*** Information provided ***

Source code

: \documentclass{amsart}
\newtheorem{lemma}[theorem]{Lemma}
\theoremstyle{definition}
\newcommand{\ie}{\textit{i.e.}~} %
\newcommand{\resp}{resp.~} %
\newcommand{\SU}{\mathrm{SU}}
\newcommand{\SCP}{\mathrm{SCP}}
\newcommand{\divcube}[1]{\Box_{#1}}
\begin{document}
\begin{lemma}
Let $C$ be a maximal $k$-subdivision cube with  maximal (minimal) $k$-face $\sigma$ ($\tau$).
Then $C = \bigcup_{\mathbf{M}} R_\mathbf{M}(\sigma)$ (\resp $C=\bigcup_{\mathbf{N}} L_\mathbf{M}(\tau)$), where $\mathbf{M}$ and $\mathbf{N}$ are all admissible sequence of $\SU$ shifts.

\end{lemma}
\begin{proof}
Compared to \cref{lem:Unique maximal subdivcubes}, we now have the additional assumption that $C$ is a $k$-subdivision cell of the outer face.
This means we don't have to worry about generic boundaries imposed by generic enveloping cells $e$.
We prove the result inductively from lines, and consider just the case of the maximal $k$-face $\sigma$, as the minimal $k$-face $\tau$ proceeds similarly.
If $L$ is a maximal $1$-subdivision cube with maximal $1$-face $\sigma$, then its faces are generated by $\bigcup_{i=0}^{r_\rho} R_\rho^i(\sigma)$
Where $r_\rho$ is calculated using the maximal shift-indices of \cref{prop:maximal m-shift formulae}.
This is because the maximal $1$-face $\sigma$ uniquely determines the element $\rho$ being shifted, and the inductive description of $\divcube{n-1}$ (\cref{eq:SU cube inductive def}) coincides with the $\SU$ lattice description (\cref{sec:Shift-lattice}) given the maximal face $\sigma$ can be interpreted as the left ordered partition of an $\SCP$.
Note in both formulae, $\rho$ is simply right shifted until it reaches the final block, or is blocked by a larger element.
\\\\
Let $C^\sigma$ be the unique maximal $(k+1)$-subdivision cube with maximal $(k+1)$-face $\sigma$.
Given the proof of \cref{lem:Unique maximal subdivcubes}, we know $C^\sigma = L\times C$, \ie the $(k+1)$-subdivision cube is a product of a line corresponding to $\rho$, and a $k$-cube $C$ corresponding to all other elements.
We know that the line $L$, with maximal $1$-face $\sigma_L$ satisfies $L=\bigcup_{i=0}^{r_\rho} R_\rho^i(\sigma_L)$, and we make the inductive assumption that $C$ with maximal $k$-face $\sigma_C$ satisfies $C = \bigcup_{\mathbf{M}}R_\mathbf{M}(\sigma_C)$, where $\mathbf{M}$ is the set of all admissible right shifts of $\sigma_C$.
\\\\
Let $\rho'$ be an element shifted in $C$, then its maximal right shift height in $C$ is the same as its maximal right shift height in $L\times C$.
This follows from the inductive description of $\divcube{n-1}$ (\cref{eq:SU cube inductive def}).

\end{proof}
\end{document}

*** End of Information provided ***

◆ **Exercise description**:
Copy out the line containing "Given the proof", then every line after it through the end of the listing, exactly and with nothing else.

◆ **Exercise output**:
Given the proof of \cref{lem:Unique maximal subdivcubes}, we know $C^\sigma = L\times C$, \ie the $(k+1)$-subdivision cube is a product of a line corresponding to $\rho$, and a $k$-cube $C$ corresponding to all other elements.
We know that the line $L$, with maximal $1$-face $\sigma_L$ satisfies $L=\bigcup_{i=0}^{r_\rho} R_\rho^i(\sigma_L)$, and we make the inductive assumption that $C$ with maximal $k$-face $\sigma_C$ satisfies $C = \bigcup_{\mathbf{M}}R_\mathbf{M}(\sigma_C)$, where $\mathbf{M}$ is the set of all admissible right shifts of $\sigma_C$.
\\\\
Let $\rho'$ be an element shifted in $C$, then its maximal right shift height in $C$ is the same as its maximal right shift height in $L\times C$.
This follows from the inductive description of $\divcube{n-1}$ (\cref{eq:SU cube inductive def}).

\end{proof}
\end{document}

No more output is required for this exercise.